Exercise 4: Introduction to Restriction Endonucleases
(see also pp. 108-113 in DNA Science)
Restriction Endonucleases
Bacterial restriction endonucleases were originally discovered as part of a defense
system against infection by bacterial viruses. These restriction endonucleases (also know as
‘restriction enzymes’ or ‘REs’) hydrolyze certain phosphodiester bonds within specific DNA
recognition sequences. This activity is useful in preventing infection because the bacteria
can partially hydrolyze the DNA of an infecting virus, if the virus has the sequence that is
recognized by the restriction enzyme. You can see, then, that having one restriction
endonuclease does not completely prevent a bacterium from infection by bacterial viruses
because each restriction endonuclease only cleaves the DNA of viral strain that contain the
specific DNA recognition sequence. To increase their resistance to infection, many bacteria
synthesize multiple restriction enzymes.
REs only bind to and act on double stranded DNA. This is because most REs are
active as symmetrical homodimeric proteins. Each monomeric subunit of the RE recognizes
one half of a DNA recognition sequence, binds to it, and cuts one strand of DNA. This means
that the dimeric enzyme usually recognizes a palindromic sequence and cuts both strands of
DNA symmetrically about the central point in the recognition sequence. While most
restriction endonucleases recognize palindromic sequence, there are exceptions.

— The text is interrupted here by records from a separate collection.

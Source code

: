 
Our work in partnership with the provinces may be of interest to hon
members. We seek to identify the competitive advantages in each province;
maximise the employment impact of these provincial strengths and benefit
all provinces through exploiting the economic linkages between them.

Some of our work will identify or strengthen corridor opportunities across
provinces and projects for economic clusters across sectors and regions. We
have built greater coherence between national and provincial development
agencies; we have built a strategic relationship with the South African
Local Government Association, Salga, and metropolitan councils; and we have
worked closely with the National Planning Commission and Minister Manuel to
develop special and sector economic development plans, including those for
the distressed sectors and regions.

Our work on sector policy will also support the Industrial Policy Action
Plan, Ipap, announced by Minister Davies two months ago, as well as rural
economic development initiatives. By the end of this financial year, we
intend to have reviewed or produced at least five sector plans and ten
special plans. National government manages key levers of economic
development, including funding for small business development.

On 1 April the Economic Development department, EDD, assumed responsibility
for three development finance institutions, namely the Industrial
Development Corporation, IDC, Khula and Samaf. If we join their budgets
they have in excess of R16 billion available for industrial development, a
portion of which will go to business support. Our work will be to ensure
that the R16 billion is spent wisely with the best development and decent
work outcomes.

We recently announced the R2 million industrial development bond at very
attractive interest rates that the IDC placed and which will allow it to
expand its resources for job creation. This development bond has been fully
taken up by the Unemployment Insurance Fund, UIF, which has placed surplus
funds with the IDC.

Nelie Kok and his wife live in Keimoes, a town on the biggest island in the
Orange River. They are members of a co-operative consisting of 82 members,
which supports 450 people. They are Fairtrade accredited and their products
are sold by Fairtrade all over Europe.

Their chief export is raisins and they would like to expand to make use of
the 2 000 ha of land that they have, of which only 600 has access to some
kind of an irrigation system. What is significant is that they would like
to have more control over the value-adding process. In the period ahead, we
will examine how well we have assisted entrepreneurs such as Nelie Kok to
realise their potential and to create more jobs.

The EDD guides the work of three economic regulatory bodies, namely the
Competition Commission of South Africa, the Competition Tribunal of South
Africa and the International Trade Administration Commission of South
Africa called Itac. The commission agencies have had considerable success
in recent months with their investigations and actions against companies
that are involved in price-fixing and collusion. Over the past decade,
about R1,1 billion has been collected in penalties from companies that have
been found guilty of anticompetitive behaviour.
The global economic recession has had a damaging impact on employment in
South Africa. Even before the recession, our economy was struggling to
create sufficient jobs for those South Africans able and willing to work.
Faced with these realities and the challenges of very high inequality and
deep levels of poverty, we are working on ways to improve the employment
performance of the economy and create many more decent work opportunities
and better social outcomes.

Regardless of whether the recognition sequence is palindromic or not, the positions of
the cut sites on each strand are symmetrically located within that sequence. For REs with
recognition sequences that are an even number of base pairs, the endonuclease could cut in the
middle, producing two ‘ends’ that have no single stranded component. These ends are called
‘blunt ends’. Most enzymes, however, do not produce blunt ends but rather cut at sites other
than at the center of the recognition sequence. This results in one DNA strand being longer
than the other on each of the two ends produced. Hence each end of the double stranded DNA
has a single stranded component called an ‘overhang’. These ends are also known as ‘sticky’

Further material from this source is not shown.